The SDSU administration is implementing a $50 Flex spending limit per semester at both the SDSU Dairy Bar and Meat Lab.

The policy restricts students from using over $50 of their meal plan Flex dollars at each location throughout the duration of one semester. SDSU received concerns from Aramark, the university’s food provider, about when students spend their Flex dollars.

Doug Wermedal, assistant vice president for Student Affairs, said there are a couple different reasons for the policy.

“The first [reason] is educational, and it is the desire to see students connect with each other in socially reinforcing ways,” Wermedal said. “This is often done over a meal at one of our many sites or over a cup of Java City coffee … it’s certainly not the whole picture, but it is a well-researched contributing factor and is most intensely important on the front end of each semester.”

Aramark’s profits come from the student meal plan dollars, and Wermedal said the Meat Lab and the Dairy Bar receiving revenues from the same funds is not cost-effective.

“When a third-party entity accesses those revenues, the funds available to covers these fundamental costs of operation are reduced, and it becomes a business model that is not sustainable,” Wermedal said. “Simply put, it is sort of like Burger King having the freedom to print coupons for food discounts that McDonald’s would be forced to honor.”

Aramark representatives were unable to comment.

Adam Rhody, ag research and Meat Lab manager, said they knew about the policy last May during finals week.

“The disadvantages are kind of obvious,” Rhody said. “It doesn’t seem like we are using all of our resources.”

Rhody said that since people have heard about the new limitations they “have had several complaints.”

Although it might be inconvenient to some students, there are other payment options.

“Students may spend whatever they want at either location using credit card, cash or check at any time during the semester,” Wermedal said.

The policy does provide some leeway for the students.

“We are always ready to listen and respond to students who have unique circumstances and need wider access than policy limits indicate,” Wermedal said.

A history of the past purchases at the Dairy Bar and the Meat Lab were used to set the maximum dollar amount for the policy.

“Data was reviewed from last year’s usage,” Wermedal said. “According to this data the $50 figure provides adequate revenue streams to support Dairy Bar and Meat Lab operations in similar fashion to the previous year’s usage by students.”

For some students, the new policy will require a change in spending habits.

“Last year, I was able to spend the extra money off my meal plan at the Meat Lab and it was great,” said Jenn Lindner, sophomore economics and ag business major. “Not being able to spend over $50 there this year means I will have to find alternative routes to reasonably use up my meal plan here on campus, which is hard to do.”

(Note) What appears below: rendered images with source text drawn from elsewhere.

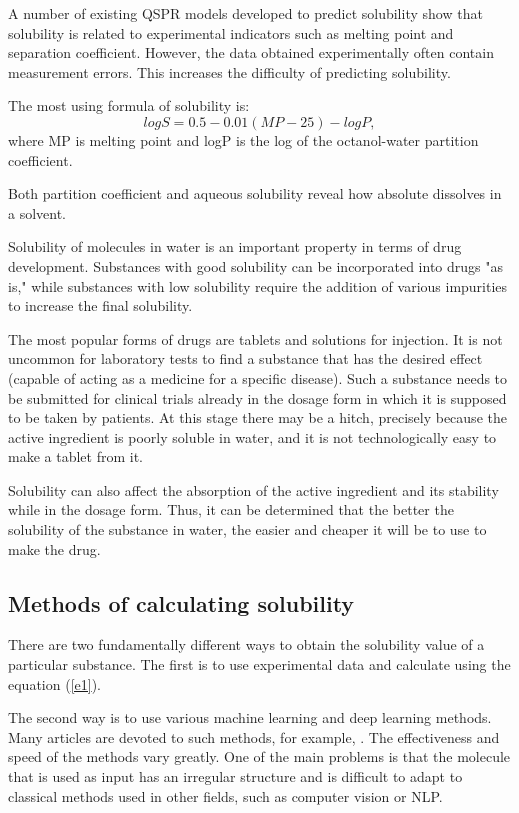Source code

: \documentclass[a4paper,14pt]{article}
\begin{document}
A number of existing QSPR \cite{QSPR} models developed to predict solubility show that solubility is related to experimental indicators such as melting point and separation coefficient.
However, the data obtained experimentally often contain measurement errors. This increases the difficulty of predicting solubility.

The most using formula of solubility is:
\begin {equation}
\label{e1}
 logS =  0.5 - 0.01(MP - 25) - logP,
\end{equation}
where MP is melting point and logP is the log of the octanol-water partition coefficient.

Both partition coefficient and aqueous solubility reveal how
absolute dissolves in a solvent.

Solubility of molecules in water is an important property in terms of drug development. Substances with good solubility can be incorporated into drugs "as is," while substances with low solubility require the addition of various impurities to increase the final solubility. 

The most popular forms of drugs are tablets and solutions for injection. It is not uncommon for laboratory tests to find a substance that has the desired effect (capable of acting as a medicine for a specific disease). Such a substance needs to be submitted for clinical trials already in the dosage form in which it is supposed to be taken by patients. At this stage there may be a hitch, precisely because the active ingredient is poorly soluble in water, and it is not technologically easy to make a tablet from it.

Solubility can also affect the absorption of the active ingredient and its stability while in the dosage form. Thus, it can be determined that the better the solubility of the substance in water, the easier and cheaper it will be to use to make the drug.

\subsection{Methods of calculating solubility}
There are two fundamentally different ways to obtain the solubility value of a particular substance. The first is to use experimental data and calculate using the equation (\ref{e1}).

The second way is to use various machine learning and deep learning methods. Many articles are devoted to such methods, for example, \cite{Sol5}\cite{Sol6}. The effectiveness and speed of the methods vary greatly. One of the main problems is that the molecule that is used as input has an irregular structure and is difficult to adapt to classical methods used in other fields, such as computer vision or NLP.
\end{document}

Both the Dairy Bar and the Meat Lab have expressed concerns regarding the guidelines.

“It’s unfortunate I guess, but we will continue to do what they want and follow the rules,” Rhody said.

Excess spending toward the end of each semester from students has definitely had an impact.

“The trend was in a direction that was not sustainable, [this created] the desire to craft a compromise solution,” Wermedal said.